A novel phishing attack deploys a first-stage malware payload that allows attackers to take screenshots of victims to determine the value and whether to deploy additional malware. Researchers said over 1,000 organizations in the U.S. and Germany have been targeted in the attacks. They add the campaign is unique because of the malware tools used in the attacks.
Proofpoint Threat Research, which released a report on the campaigns Wednesday, attribute the campaigns to the advanced persistent threat group TA866. Researchers said the attacks are financially motivated and dubbed the campaign Screentime because of its use screenshot technology as part of the attack chain.

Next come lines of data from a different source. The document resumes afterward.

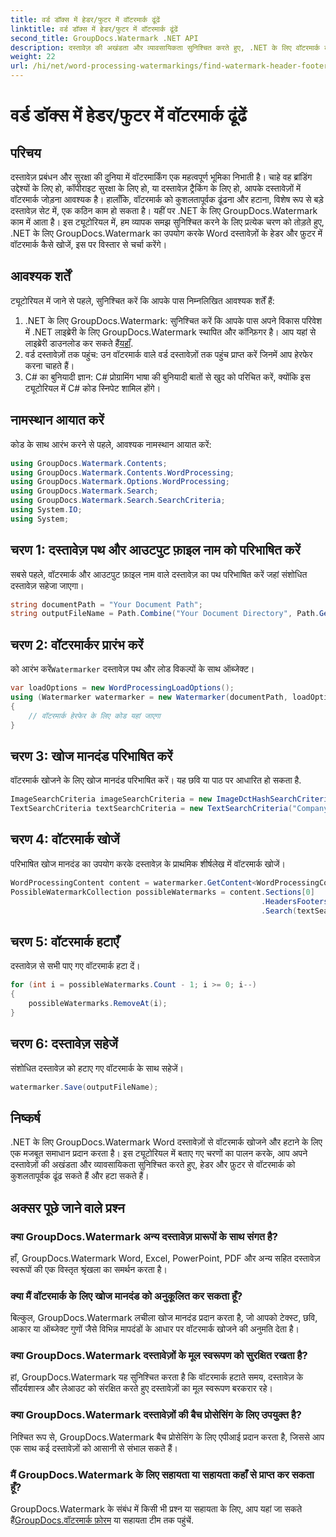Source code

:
 ```yaml
---
title: वर्ड डॉक्स में हेडर/फुटर में वॉटरमार्क ढूंढें
linktitle: वर्ड डॉक्स में हेडर/फुटर में वॉटरमार्क ढूंढें
second_title: GroupDocs.Watermark .NET API
description: दस्तावेज़ की अखंडता और व्यावसायिकता सुनिश्चित करते हुए, .NET के लिए वॉटरमार्क का उपयोग करके Word दस्तावेज़ों से वॉटरमार्क को कुशलतापूर्वक ढूँढना और हटाना सीखें।
weight: 22
url: /hi/net/word-processing-watermarkings/find-watermark-header-footer-word-docs/
---
```


# वर्ड डॉक्स में हेडर/फुटर में वॉटरमार्क ढूंढें

## परिचय
दस्तावेज़ प्रबंधन और सुरक्षा की दुनिया में वॉटरमार्किंग एक महत्वपूर्ण भूमिका निभाती है। चाहे वह ब्रांडिंग उद्देश्यों के लिए हो, कॉपीराइट सुरक्षा के लिए हो, या दस्तावेज़ ट्रैकिंग के लिए हो, आपके दस्तावेज़ों में वॉटरमार्क जोड़ना आवश्यक है। हालाँकि, वॉटरमार्क को कुशलतापूर्वक ढूंढना और हटाना, विशेष रूप से बड़े दस्तावेज़ सेट में, एक कठिन काम हो सकता है। यहीं पर .NET के लिए GroupDocs.Watermark काम में आता है। इस ट्यूटोरियल में, हम व्यापक समझ सुनिश्चित करने के लिए प्रत्येक चरण को तोड़ते हुए, .NET के लिए GroupDocs.Watermark का उपयोग करके Word दस्तावेज़ों के हेडर और फ़ुटर में वॉटरमार्क कैसे खोजें, इस पर विस्तार से चर्चा करेंगे।
## आवश्यक शर्तें
ट्यूटोरियल में जाने से पहले, सुनिश्चित करें कि आपके पास निम्नलिखित आवश्यक शर्तें हैं:
1. .NET के लिए GroupDocs.Watermark: सुनिश्चित करें कि आपके पास अपने विकास परिवेश में .NET लाइब्रेरी के लिए GroupDocs.Watermark स्थापित और कॉन्फ़िगर है। आप यहां से लाइब्रेरी डाउनलोड कर सकते हैं[यहाँ](https://releases.groupdocs.com/Watermark/net/).
2. वर्ड दस्तावेज़ों तक पहुंच: उन वॉटरमार्क वाले वर्ड दस्तावेज़ों तक पहुंच प्राप्त करें जिनमें आप हेरफेर करना चाहते हैं।
3. C# का बुनियादी ज्ञान: C# प्रोग्रामिंग भाषा की बुनियादी बातों से खुद को परिचित करें, क्योंकि इस ट्यूटोरियल में C# कोड स्निपेट शामिल होंगे।
## नामस्थान आयात करें
कोड के साथ आरंभ करने से पहले, आवश्यक नामस्थान आयात करें:
```csharp
using GroupDocs.Watermark.Contents;
using GroupDocs.Watermark.Contents.WordProcessing;
using GroupDocs.Watermark.Options.WordProcessing;
using GroupDocs.Watermark.Search;
using GroupDocs.Watermark.Search.SearchCriteria;
using System.IO;
using System;
```
## चरण 1: दस्तावेज़ पथ और आउटपुट फ़ाइल नाम को परिभाषित करें
सबसे पहले, वॉटरमार्क और आउटपुट फ़ाइल नाम वाले दस्तावेज़ का पथ परिभाषित करें जहां संशोधित दस्तावेज़ सहेजा जाएगा।
```csharp
string documentPath = "Your Document Path";
string outputFileName = Path.Combine("Your Document Directory", Path.GetFileName(documentPath));
```
## चरण 2: वॉटरमार्कर प्रारंभ करें
 को आरंभ करें`Watermarker` दस्तावेज़ पथ और लोड विकल्पों के साथ ऑब्जेक्ट।
```csharp
var loadOptions = new WordProcessingLoadOptions();
using (Watermarker watermarker = new Watermarker(documentPath, loadOptions))
{
    // वॉटरमार्क हेरफेर के लिए कोड यहां जाएगा
}
```
## चरण 3: खोज मानदंड परिभाषित करें
वॉटरमार्क खोजने के लिए खोज मानदंड परिभाषित करें। यह छवि या पाठ पर आधारित हो सकता है.
```csharp
ImageSearchCriteria imageSearchCriteria = new ImageDctHashSearchCriteria(Constants.LogoPng);
TextSearchCriteria textSearchCriteria = new TextSearchCriteria("Company Name");
```
## चरण 4: वॉटरमार्क खोजें
परिभाषित खोज मानदंड का उपयोग करके दस्तावेज़ के प्राथमिक शीर्षलेख में वॉटरमार्क खोजें।
```csharp
WordProcessingContent content = watermarker.GetContent<WordProcessingContent>();
PossibleWatermarkCollection possibleWatermarks = content.Sections[0]
                                                        .HeadersFooters[OfficeHeaderFooterType.HeaderPrimary]
                                                        .Search(textSearchCriteria.Or(imageSearchCriteria));
```
## चरण 5: वॉटरमार्क हटाएँ
दस्तावेज़ से सभी पाए गए वॉटरमार्क हटा दें।
```csharp
for (int i = possibleWatermarks.Count - 1; i >= 0; i--)
{
    possibleWatermarks.RemoveAt(i);
}
```
## चरण 6: दस्तावेज़ सहेजें
संशोधित दस्तावेज़ को हटाए गए वॉटरमार्क के साथ सहेजें।
```csharp
watermarker.Save(outputFileName);
```

## निष्कर्ष
.NET के लिए GroupDocs.Watermark Word दस्तावेज़ों से वॉटरमार्क खोजने और हटाने के लिए एक मजबूत समाधान प्रदान करता है। इस ट्यूटोरियल में बताए गए चरणों का पालन करके, आप अपने दस्तावेज़ों की अखंडता और व्यावसायिकता सुनिश्चित करते हुए, हेडर और फ़ुटर से वॉटरमार्क को कुशलतापूर्वक ढूंढ सकते हैं और हटा सकते हैं।
## अक्सर पूछे जाने वाले प्रश्न
### क्या GroupDocs.Watermark अन्य दस्तावेज़ प्रारूपों के साथ संगत है?
हाँ, GroupDocs.Watermark Word, Excel, PowerPoint, PDF और अन्य सहित दस्तावेज़ स्वरूपों की एक विस्तृत श्रृंखला का समर्थन करता है।
### क्या मैं वॉटरमार्क के लिए खोज मानदंड को अनुकूलित कर सकता हूँ?
बिल्कुल, GroupDocs.Watermark लचीला खोज मानदंड प्रदान करता है, जो आपको टेक्स्ट, छवि, आकार या ऑब्जेक्ट गुणों जैसे विभिन्न मापदंडों के आधार पर वॉटरमार्क खोजने की अनुमति देता है।
### क्या GroupDocs.Watermark दस्तावेज़ों के मूल स्वरूपण को सुरक्षित रखता है?
हां, GroupDocs.Watermark यह सुनिश्चित करता है कि वॉटरमार्क हटाते समय, दस्तावेज़ के सौंदर्यशास्त्र और लेआउट को संरक्षित करते हुए दस्तावेज़ों का मूल स्वरूपण बरकरार रहे।
### क्या GroupDocs.Watermark दस्तावेज़ों की बैच प्रोसेसिंग के लिए उपयुक्त है?
निश्चित रूप से, GroupDocs.Watermark बैच प्रोसेसिंग के लिए एपीआई प्रदान करता है, जिससे आप एक साथ कई दस्तावेज़ों को आसानी से संभाल सकते हैं।
### मैं GroupDocs.Watermark के लिए सहायता या सहायता कहाँ से प्राप्त कर सकता हूँ?
 GroupDocs.Watermark के संबंध में किसी भी प्रश्न या सहायता के लिए, आप यहां जा सकते हैं[GroupDocs.वॉटरमार्क फ़ोरम](https://forum.groupdocs.com/c/watermark/19) या सहायता टीम तक पहुंचें.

Proofpoint said it considers the attack chain novel because it uses malware tools previously not observed in the threat landscape and that adversaries are conducting reconnaissance on a host machine via what is called Screenshotter malware before delivering a follow-on payload.
The attackers, researchers said, use both commodity and custom tools to leverage screenshots before installing additional bot and stealer malware. The attack chain starts with an email containing a malicious attachment or URL and gets followed by malware Proofpoint calls WasabiSeed and Screenshotter.
The researchers said they observed post-exploitation activity that involved AHK Bot and Rhadamanthys Stealer. Proofpoint first observed TA866 in October 2022 and the campaign has continued into 2023. On Jan. 23 and 24, Proofpoint observed tens of thousands of email messages targeting more than 1,000 organizations.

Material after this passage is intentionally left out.